Mais… cela reste du 1 pour 1, parfois un peu grindy, parfois un peu longuet, et enchaîner les scénarios pourra parfois se révéler un peu fastidieux avant de pouvoir débloquer une nouvelle classe, d’autant que Gloomhaven ne frappe pas forcément par son scénario ; néanmoins, surtout en solo, un scénario étant amené à durer bien moins longtemps que les 2 à 3 heures de la version sur table, le tout se fait avec un certain plaisir. Et ce d’autant que les développeurs ont rajouté un autre mode de jeu principal, permettant de débloquer plus rapidement les différentes options, classes et objets, pour une expérience différente et complémentaire.
S’il n’est pas forcément évident de conseiller Gloomhaven à qui possède déjà la version physique – ses possesseurs se tourneront plus probablement vers Frosthaven, suite monumentale kickstartée il y a quelques mois –, l’expérience reste recommandable à toute personne qui s’est retrouvée hésitante devant le monstre qu’est le jeu de plateau, et qui souhaite s’y confronter d’une manière certes moins conviviale, mais également aussi un peu plus fluide.

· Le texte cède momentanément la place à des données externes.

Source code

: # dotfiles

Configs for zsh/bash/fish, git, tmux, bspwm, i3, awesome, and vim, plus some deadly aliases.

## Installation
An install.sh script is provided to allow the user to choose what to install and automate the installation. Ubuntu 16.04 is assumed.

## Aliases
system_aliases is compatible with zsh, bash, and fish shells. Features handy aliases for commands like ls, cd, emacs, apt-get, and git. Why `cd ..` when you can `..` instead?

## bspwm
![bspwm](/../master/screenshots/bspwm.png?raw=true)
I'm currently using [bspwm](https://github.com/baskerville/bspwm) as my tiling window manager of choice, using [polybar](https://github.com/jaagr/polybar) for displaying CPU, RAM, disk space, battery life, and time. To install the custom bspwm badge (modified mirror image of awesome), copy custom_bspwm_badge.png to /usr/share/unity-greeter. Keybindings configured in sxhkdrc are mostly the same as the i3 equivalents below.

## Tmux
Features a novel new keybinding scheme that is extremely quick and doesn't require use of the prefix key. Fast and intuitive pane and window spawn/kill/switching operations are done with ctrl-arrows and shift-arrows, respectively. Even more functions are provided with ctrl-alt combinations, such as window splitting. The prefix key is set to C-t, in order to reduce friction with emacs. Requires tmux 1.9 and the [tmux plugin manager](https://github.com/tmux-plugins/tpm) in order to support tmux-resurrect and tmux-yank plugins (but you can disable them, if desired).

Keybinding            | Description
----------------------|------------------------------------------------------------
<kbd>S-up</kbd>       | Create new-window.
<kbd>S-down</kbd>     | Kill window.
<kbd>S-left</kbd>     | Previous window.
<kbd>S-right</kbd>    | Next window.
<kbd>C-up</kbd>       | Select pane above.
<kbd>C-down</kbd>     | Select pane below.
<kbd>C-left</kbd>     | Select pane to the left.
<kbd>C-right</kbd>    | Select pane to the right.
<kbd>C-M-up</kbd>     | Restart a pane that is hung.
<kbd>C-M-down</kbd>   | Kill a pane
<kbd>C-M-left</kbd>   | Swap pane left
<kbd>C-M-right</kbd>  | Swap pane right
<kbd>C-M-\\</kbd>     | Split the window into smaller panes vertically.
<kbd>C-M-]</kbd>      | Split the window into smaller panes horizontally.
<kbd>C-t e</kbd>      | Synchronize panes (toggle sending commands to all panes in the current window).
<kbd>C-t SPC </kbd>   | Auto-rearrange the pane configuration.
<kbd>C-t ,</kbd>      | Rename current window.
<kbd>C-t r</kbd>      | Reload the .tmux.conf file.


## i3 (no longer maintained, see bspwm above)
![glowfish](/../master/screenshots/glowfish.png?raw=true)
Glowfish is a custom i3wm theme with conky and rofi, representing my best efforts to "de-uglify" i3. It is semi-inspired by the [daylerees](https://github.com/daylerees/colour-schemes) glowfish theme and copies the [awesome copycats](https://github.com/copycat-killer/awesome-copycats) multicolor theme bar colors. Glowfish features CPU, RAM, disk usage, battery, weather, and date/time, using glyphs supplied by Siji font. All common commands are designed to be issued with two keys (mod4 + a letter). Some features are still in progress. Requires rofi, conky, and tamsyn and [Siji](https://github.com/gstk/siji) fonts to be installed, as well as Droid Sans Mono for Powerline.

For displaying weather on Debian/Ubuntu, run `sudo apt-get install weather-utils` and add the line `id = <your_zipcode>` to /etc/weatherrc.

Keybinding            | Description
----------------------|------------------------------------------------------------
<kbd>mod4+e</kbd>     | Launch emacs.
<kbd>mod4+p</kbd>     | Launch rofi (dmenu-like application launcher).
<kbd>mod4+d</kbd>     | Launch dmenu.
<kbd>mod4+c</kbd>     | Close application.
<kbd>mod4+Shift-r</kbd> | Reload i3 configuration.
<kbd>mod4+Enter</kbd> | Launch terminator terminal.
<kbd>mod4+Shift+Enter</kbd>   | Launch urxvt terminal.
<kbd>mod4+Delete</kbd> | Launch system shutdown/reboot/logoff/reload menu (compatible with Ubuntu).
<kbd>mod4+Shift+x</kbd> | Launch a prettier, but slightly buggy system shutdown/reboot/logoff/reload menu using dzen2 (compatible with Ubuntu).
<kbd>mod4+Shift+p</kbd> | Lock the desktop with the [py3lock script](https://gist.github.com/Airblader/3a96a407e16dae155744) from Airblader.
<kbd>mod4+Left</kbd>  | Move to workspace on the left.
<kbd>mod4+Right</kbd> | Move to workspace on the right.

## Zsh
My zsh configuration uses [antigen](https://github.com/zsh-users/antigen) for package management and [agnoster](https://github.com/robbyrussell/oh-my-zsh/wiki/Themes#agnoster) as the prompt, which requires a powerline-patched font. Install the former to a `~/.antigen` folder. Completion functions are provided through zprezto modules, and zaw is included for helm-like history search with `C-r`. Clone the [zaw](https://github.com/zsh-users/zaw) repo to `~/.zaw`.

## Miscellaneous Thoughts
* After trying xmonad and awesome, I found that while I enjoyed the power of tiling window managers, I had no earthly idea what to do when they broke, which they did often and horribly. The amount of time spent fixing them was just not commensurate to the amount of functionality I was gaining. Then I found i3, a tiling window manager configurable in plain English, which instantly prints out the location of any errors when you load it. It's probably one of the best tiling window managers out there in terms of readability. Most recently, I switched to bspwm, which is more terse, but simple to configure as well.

Tout en restant conscient que cela reste une adaptation de jeu de plateau, et, aussi foisonnant puisse-t-il être, ce Gloomhaven peut présenter une forme d’aridité au final un peu éloignée des expériences de tactical-RPG, dungeon-crawlers et autres rogue-like vidéoludique qui en ont nourri la création.
Notes techniques : sur notre version de test, la version française était assez discutable, car incomplète, nous ne pouvons donc confirmer qu’elle sera parfaite à la sortie du jeu. Nos essais sur le multi, dont le principe est extrêmement excitant (permettant de retrouver au moins partiellement la convivialité de la partie autour de la table) se sont révélés non concluants, mais vu le degré de finition du jeu sur la version de test, nous sommes plutôt confiants.